### Task to complete
Go through the data below and copy each line where the word "derivative" occurs.

### Information shown
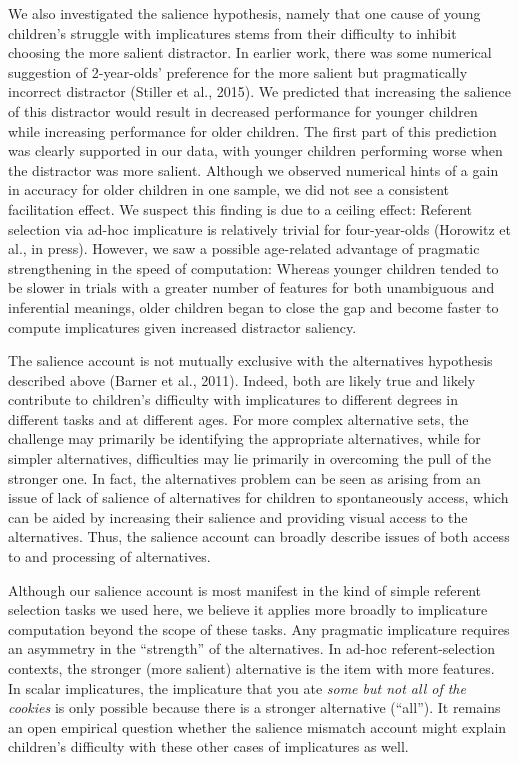 \documentclass[man]{apa6}
\theoremstyle{definition}
\theoremstyle{definition}
\theoremstyle{definition}
\theoremstyle{remark}
\begin{document}
We also investigated the salience hypothesis, namely that one cause of
young children's struggle with implicatures stems from their difficulty
to inhibit choosing the more salient distractor. In earlier work, there
was some numerical suggestion of 2-year-olds' preference for the more
salient but pragmatically incorrect distractor (Stiller et al., 2015).
We predicted that increasing the salience of this distractor would
result in decreased performance for younger children while increasing
performance for older children. The first part of this prediction was
clearly supported in our data, with younger children performing worse
when the distractor was more salient. Although we observed numerical
hints of a gain in accuracy for older children in one sample, we did not
see a consistent facilitation effect. We suspect this finding is due to
a ceiling effect: Referent selection via ad-hoc implicature is
relatively trivial for four-year-olds (Horowitz et al., in press).
However, we saw a possible age-related advantage of pragmatic
strengthening in the speed of computation: Whereas younger children
tended to be slower in trials with a greater number of features for both
unambiguous and inferential meanings, older children began to close the
gap and become faster to compute implicatures given increased distractor
saliency.

The salience account is not mutually exclusive with the alternatives
hypothesis described above (Barner et al., 2011). Indeed, both are
likely true and likely contribute to children's difficulty with
implicatures to different degrees in different tasks and at different
ages. For more complex alternative sets, the challenge may primarily be
identifying the appropriate alternatives, while for simpler
alternatives, difficulties may lie primarily in overcoming the pull of
the stronger one. In fact, the alternatives problem can be seen as
arising from an issue of lack of salience of alternatives for children
to spontaneously access, which can be aided by increasing their salience
and providing visual access to the alternatives. Thus, the salience
account can broadly describe issues of both access to and processing of
alternatives.

Although our salience account is most manifest in the kind of simple
referent selection tasks we used here, we believe it applies more
broadly to implicature computation beyond the scope of these tasks. Any
pragmatic implicature requires an asymmetry in the \enquote{strength} of
the alternatives. In ad-hoc referent-selection contexts, the stronger
(more salient) alternative is the item with more features. In scalar
implicatures, the implicature that you ate \emph{some but not all of the
cookies} is only possible because there is a stronger alternative
(\enquote{all}). It remains an open empirical question whether the
salience mismatch account might explain children's difficulty with these
other cases of implicatures as well.
\end{document}
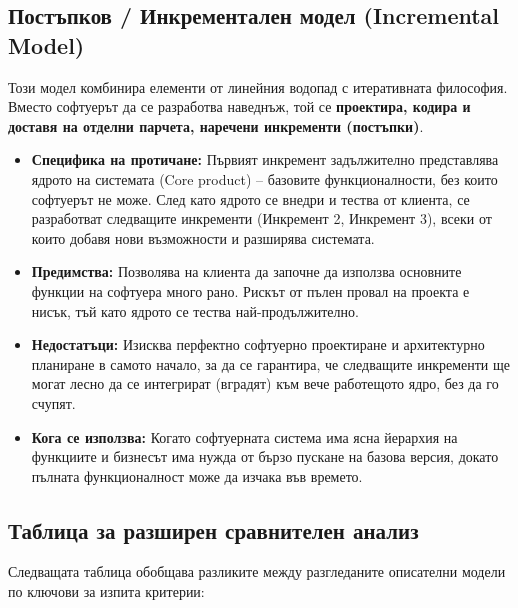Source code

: \documentclass{scrartcl}
\begin{document}
\begin{FlushLeft}
\subsection{Постъпков / Инкрементален модел (Incremental Model)}
Този модел комбинира елементи от линейния водопад с итеративната философия. Вместо софтуерът да се разработва наведнъж, той се \textbf{проектира, кодира и доставя на отделни парчета, наречени инкременти (постъпки)}.
\begin{itemize}
    \item \textbf{Специфика на протичане:} Първият инкремент задължително представлява ядрото на системата (Core product) – базовите функционалности, без които софтуерът не може. След като ядрото се внедри и тества от клиента, се разработват следващите инкременти (Инкремент 2, Инкремент 3), всеки от които добавя нови възможности и разширява системата.
    \item \textbf{Предимства:} Позволява на клиента да започне да използва основните функции на софтуера много рано. Рискът от пълен провал на проекта е нисък, тъй като ядрото се тества най-продължително.
    \item \textbf{Недостатъци:} Изисква перфектно софтуерно проектиране и архитектурно планиране в самото начало, за да се гарантира, че следващите инкременти ще могат лесно да се интегрират (вградят) към вече работещото ядро, без да го счупят.
    \item \textbf{Кога се използва:} Когато софтуерната система има ясна йерархия на функциите и бизнесът има нужда от бързо пускане на базова версия, докато пълната функционалност може да изчака във времето.
\end{itemize}

\subsection{Таблица за разширен сравнителен анализ}
Следващата таблица обобщава разликите между разгледаните описателни модели по ключови за изпита критерии:


\end{FlushLeft}
\end{document}
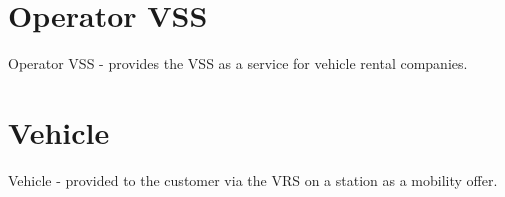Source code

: \section*{Operator VSS}
Operator VSS - provides the VSS as a service for vehicle rental companies.

%
%
%
\section*{Vehicle}

Vehicle - provided to the customer via the VRS on a station as a mobility offer.

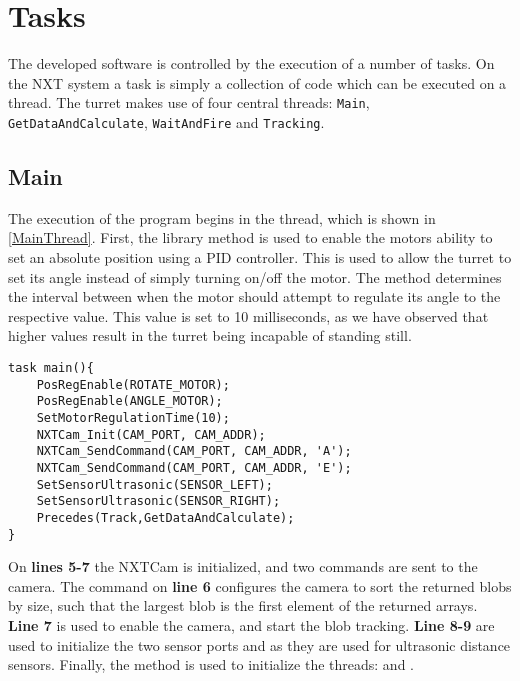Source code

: \section{Tasks}
The developed software is controlled by the execution of a number of
tasks. On the NXT system a task is simply a collection of code which can be
executed on a thread. The turret makes use of four central threads:
\texttt{Main}, \texttt{GetDataAndCalculate}, \texttt{WaitAndFire} and
\texttt{Tracking}.

\subsection{Main}
The execution of the program begins in the  thread, which is shown
in \autoref{MainThread}. First, the library method
 is used to enable the motors ability to set
an absolute position using a PID controller. This is used to allow the turret to
set its angle instead of simply turning on/off the motor.
The  method determines the interval between when
the motor should attempt to regulate its angle to the respective value. This
value is set to 10 milliseconds, as we have observed that higher values result
in the turret being incapable of standing still.

\begin{minipage}[H]{\linewidth}
\begin{lstlisting}[caption = Entry point for the program execution., label = MainThread] 
task main(){
    PosRegEnable(ROTATE_MOTOR);
    PosRegEnable(ANGLE_MOTOR);
    SetMotorRegulationTime(10);
    NXTCam_Init(CAM_PORT, CAM_ADDR);
    NXTCam_SendCommand(CAM_PORT, CAM_ADDR, 'A');
    NXTCam_SendCommand(CAM_PORT, CAM_ADDR, 'E');
    SetSensorUltrasonic(SENSOR_LEFT);
    SetSensorUltrasonic(SENSOR_RIGHT);
    Precedes(Track,GetDataAndCalculate);
}
\end{lstlisting}
\end{minipage}

On \textbf{lines 5-7} the NXTCam is initialized, and two commands are
sent to the camera. The command on \textbf{line 6} configures the camera
to sort the returned blobs by size, such that the largest blob is the first
element of the returned arrays. \textbf{Line 7} is used to enable the camera,
and start the blob tracking. \textbf{Line 8-9} are used to
initialize the two sensor ports  and
 as they are used for ultrasonic distance sensors.
Finally, the  method is used to initialize the
threads:  and .
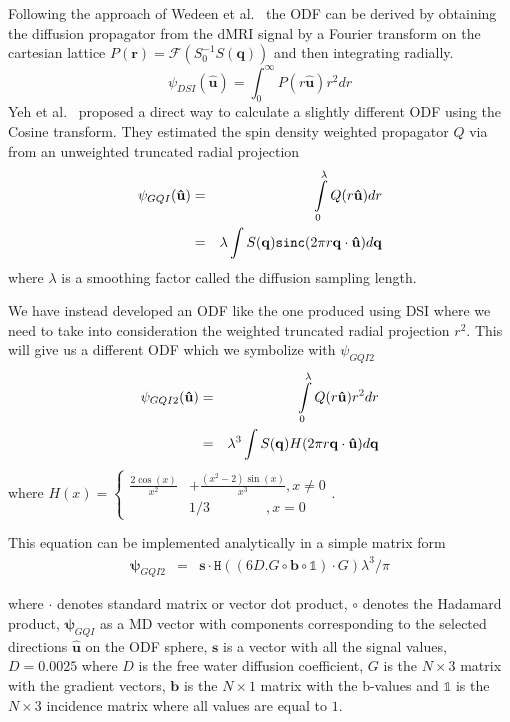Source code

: \documentclass[9pt,conference,a4paper]{IEEEtran}
\begin{document}
Following the approach of Wedeen et al.~\cite{WWS+08} 
the ODF can be derived by obtaining the diffusion propagator from the dMRI signal
by a Fourier transform on the cartesian lattice  $P(\mathbf{r})=\mathcal{F}(S_0^{-1}S(\mathbf{q}))$ and then integrating radially. 
\begin{equation}
\psi_{DSI}(\hat{\mathbf{u}})=\int_{0}^{\infty}P(r\hat{\mathbf{u}})r^{2}dr\label{eq:ODF_DSI}
\end{equation}
Yeh
et al.~\cite{Yeh2010} proposed a direct way to calculate a slightly
different ODF using the Cosine transform. 
They estimated the spin density weighted propagator $Q$ via
from an unweighted truncated radial projection
\begin{eqnarray}
\psi_{GQI}(\mathbf{\hat{u}}) & = & \intop_{0}^{\lambda}Q(r\mathbf{\hat{u}})dr\label{eq:SDF}\nonumber\\
 & = & \lambda\int S(\mathbf{q})\mathtt{sinc}(2\pi r\mathbf{q}\cdot\mathbf{\hat{u}})d\mathbf{q}
\end{eqnarray}
where $\lambda$ is a smoothing factor called the diffusion sampling length.

We have instead developed an ODF like the one produced using
DSI where we need to take into consideration the weighted truncated
radial projection $r^2$. This will give us a different ODF which we symbolize
with $\psi_{GQI2}$\begin{eqnarray}
\psi_{GQI2}(\mathbf{\hat{u}}) & = & \intop_{0}^{\lambda}Q(r\mathbf{\hat{u}})r^{2}dr\nonumber\label{eq:SDF2}\\
 & = & \lambda^{3}\int S(\mathbf{q})H(2\pi r\mathbf{q}\cdot\mathbf{\hat{u}})d\mathbf{q}\end{eqnarray}
\noindent where $H(x)=\begin{cases}
\frac{2\cos(x)}{x^{2}} & +\frac{(x^{2}-2)\sin(x)}{x^{3}},x\neq0\\
 & 1/3\qquad\qquad,x=0\end{cases}$.
\begin{flushleft}
This equation can be implemented analytically in a simple matrix form
\begin{eqnarray}
\bm{\psi}_{GQI2} & = & \mathbf{s}\cdot\mathtt{H}((6D.G\circ\mathbf{b}\circ\mathbb{1})\cdot G)\lambda^{3}/\pi\label{eq:GQI2}
\end{eqnarray}

\par\end{flushleft}

\begin{flushleft}
where $\cdot$ denotes standard matrix or vector dot product, $\circ$
denotes the Hadamard product,  $\bm{\psi}_{GQI}$ as a
MD vector with components corresponding to the selected
directions $\hat{\mathbf{u}}$ on the ODF sphere, $\mathbf{s}$ is
a vector with all the signal values, $D=0.0025$
where $D$ is the free water diffusion coefficient,
$G$ is the $N\times3$ matrix with the gradient vectors, $\mathbf{b}$
is the $N\times1$ matrix with the b-values and $\mathbb{1}$ is the
$N\times3$ incidence matrix where all values are equal to $1$.
\par\end{flushleft}
\end{document}
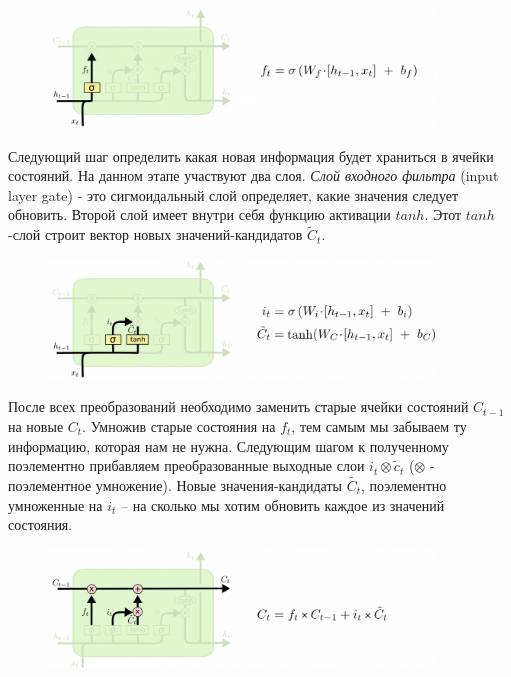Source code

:     \begin{figure}[ht!]
		\centering
		\captionsetup{justification=centering}
		\includegraphics[width=0.92\textwidth]{img/LSTM_step1.png}
	\end{figure}
	
	Следующий шаг определить какая новая информация будет храниться в ячейки состояний. На данном этапе участвуют два слоя. \textit{Слой входного фильтра} (input layer gate) - это сигмоидальный слой определяет, какие значения следует обновить. Второй слой имеет внутри себя функцию активации $tanh$. Этот $tanh$-слой строит вектор новых значений-кандидатов $\tilde{C}_t$.
    
    \begin{figure}[h]
		\centering
		\captionsetup{justification=centering}
		\includegraphics[width=0.92\textwidth]{img/LSTM_step2.png}
	\end{figure}
	
    После всех преобразований необходимо заменить старые ячейки состояний $C_{t-1}$ на новые $C_t$. Умножив старые состояния на $f_t$, тем самым мы забываем ту информацию, которая нам не нужна. Следующим шагом к полученному поэлементно прибавляем преобразованные выходные слои $i_t \otimes \tilde{c}_t$ ($\otimes$ - поэлементное умножение). Новые значения-кандидаты $\tilde{C_t}$, поэлементно умноженные на $i_t$ – на сколько мы хотим обновить каждое из значений состояния.

    \begin{figure}[h]
		\centering
		\captionsetup{justification=centering}
		\includegraphics[width=0.92\textwidth]{img/LSTM_step3.png}
	\end{figure}
	
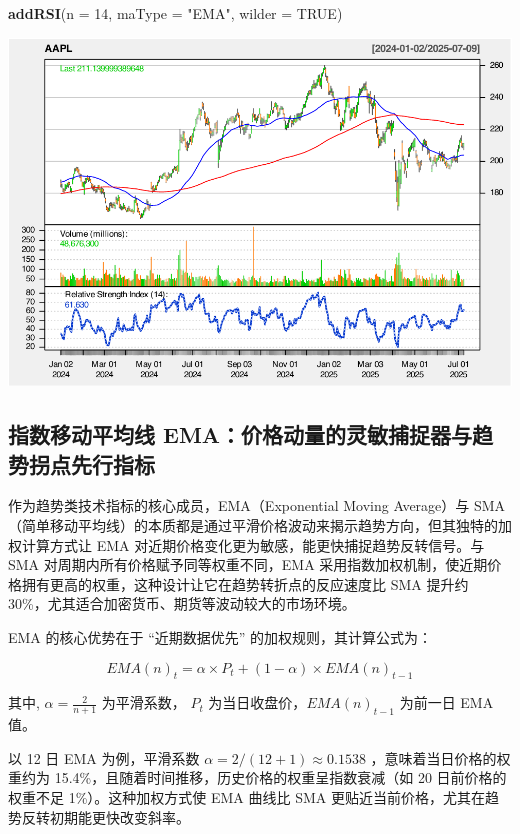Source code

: \documentclass[]{ctexbook}
\newenvironment{Shaded}{\begin{snugshade}}{\end{snugshade}}
\newcommand{\AttributeTok}[1]{\textcolor[rgb]{0.13,0.29,0.53}{#1}}
\newcommand{\ConstantTok}[1]{\textcolor[rgb]{0.56,0.35,0.01}{#1}}
\newcommand{\DecValTok}[1]{\textcolor[rgb]{0.00,0.00,0.81}{#1}}
\newcommand{\FunctionTok}[1]{\textcolor[rgb]{0.13,0.29,0.53}{\textbf{#1}}}
\newcommand{\NormalTok}[1]{#1}
\newcommand{\StringTok}[1]{\textcolor[rgb]{0.31,0.60,0.02}{#1}}
\begin{document}
\begin{Shaded}
\begin{Highlighting}[]
\FunctionTok{addRSI}\NormalTok{(}\AttributeTok{n =} \DecValTok{14}\NormalTok{, }\AttributeTok{maType =} \StringTok{"EMA"}\NormalTok{, }\AttributeTok{wilder =} \ConstantTok{TRUE}\NormalTok{)}
\end{Highlighting}
\end{Shaded}

\includegraphics[width=0.9\linewidth]{quantmod_files/figure-latex/sma_2-4}

\subsection{指数移动平均线 EMA：价格动量的灵敏捕捉器与趋势拐点先行指标}\label{ux6307ux6570ux79fbux52a8ux5e73ux5747ux7ebf-emaux4ef7ux683cux52a8ux91cfux7684ux7075ux654fux6355ux6349ux5668ux4e0eux8d8bux52bfux62d0ux70b9ux5148ux884cux6307ux6807}

作为趋势类技术指标的核心成员，EMA（Exponential Moving Average）与 SMA（简单移动平均线）的本质都是通过平滑价格波动来揭示趋势方向，但其独特的加权计算方式让 EMA 对近期价格变化更为敏感，能更快捕捉趋势反转信号。与 SMA 对周期内所有价格赋予同等权重不同，EMA 采用指数加权机制，使近期价格拥有更高的权重，这种设计让它在趋势转折点的反应速度比 SMA 提升约 30\%，尤其适合加密货币、期货等波动较大的市场环境。

EMA 的核心优势在于 ``近期数据优先'' 的加权规则，其计算公式为：

\[
EMA(n)_t = \alpha \times P_t + (1-\alpha) \times EMA(n)_{t-1} 
\]

其中, \(\alpha = \frac{2}{n+1}\) 为平滑系数， \(P_t\) 为当日收盘价，\(EMA(n)_{t-1}\) 为前一日 EMA 值。

以 12 日 EMA 为例，平滑系数 \(\alpha = 2/(12+1) \approx 0.1538\) ，意味着当日价格的权重约为 15.4\%，且随着时间推移，历史价格的权重呈指数衰减（如 20 日前价格的权重不足 1\%）。这种加权方式使 EMA 曲线比 SMA 更贴近当前价格，尤其在趋势反转初期能更快改变斜率。
\end{document}
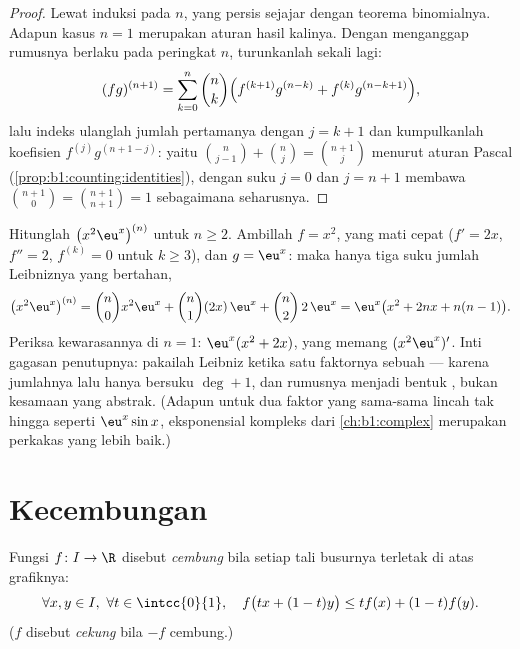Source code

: \begin{proof}
Lewat induksi pada $n$, yang persis sejajar dengan teorema binomialnya. Adapun
kasus $n = 1$ merupakan aturan hasil kalinya. Dengan menganggap rumusnya berlaku pada peringkat
$n$, turunkanlah sekali lagi:
\[
(fg)^{(n+1)} = \sum_{k=0}^{n} \binom nk
\Bigl( f^{(k+1)} g^{(n-k)} + f^{(k)} g^{(n-k+1)} \Bigr),
\]
lalu indeks ulanglah jumlah pertamanya dengan $j = k + 1$ dan kumpulkanlah
koefisien $f^{(j)} g^{(n+1-j)}$: yaitu $\binom{n}{j-1} +
\binom nj = \binom{n+1}{j}$ menurut aturan Pascal
(\cref{prop:b1:counting:identities}), dengan suku  $j = 0$
dan $j = n + 1$ membawa $\binom{n+1}{0} = \binom{n+1}{n+1} =
1$ sebagaimana seharusnya.
\end{proof}

\begin{example}\label{ex:b1:derivative:leibnizaction}
Hitunglah $\bigl(x^2 \eu^x\bigr)^{(n)}$ untuk $n \geq 2$. Ambillah $f =
x^2$, yang  mati cepat ($f' = 2x$, $f'' = 2$,
$f^{(k)} = 0$ untuk $k \geq 3$), dan $g = \eu^x$: maka hanya tiga suku
jumlah Leibniznya yang bertahan,
\[
\bigl(x^2\eu^x\bigr)^{(n)}
= \binom n0 x^2 \eu^x + \binom n1 (2x)\,\eu^x + \binom n2\,
2\,\eu^x
= \eu^x\bigl(x^2 + 2nx + n(n-1)\bigr).
\]
Periksa kewarasannya di $n = 1$: $\eu^x(x^2 + 2x)$, yang memang
$(x^2\eu^x)'$. Inti gagasan penutupnya: pakailah Leibniz ketika satu faktornya
sebuah  --- karena jumlahnya lalu hanya bersuku $\deg + 1$, dan
rumusnya menjadi bentuk , bukan kesamaan yang abstrak. (Adapun untuk dua
faktor yang sama-sama lincah tak hingga seperti $\eu^x\sin x$, eksponensial
kompleks dari \cref{ch:b1:complex} merupakan perkakas yang lebih baik.)
\end{example}

\section{Kecembungan}

\begin{definition}\label{def:b1:derivative:convex}
Fungsi $f \colon I \to \R$ disebut \emph{cembung} bila
setiap tali busurnya terletak di atas grafiknya:
\[
\forall x, y \in I,\ \forall t \in \intcc{0}{1}, \quad
f\bigl(tx + (1-t)y\bigr) \leq t f(x) + (1-t) f(y).
\]
($f$ disebut \emph{cekung} bila $-f$ cembung.)
\end{definition}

### Response to this exercise
\begin{example}\label{ex:b1:derivative:leibnizaction}
\begin{definition}\label{def:b1:derivative:convex}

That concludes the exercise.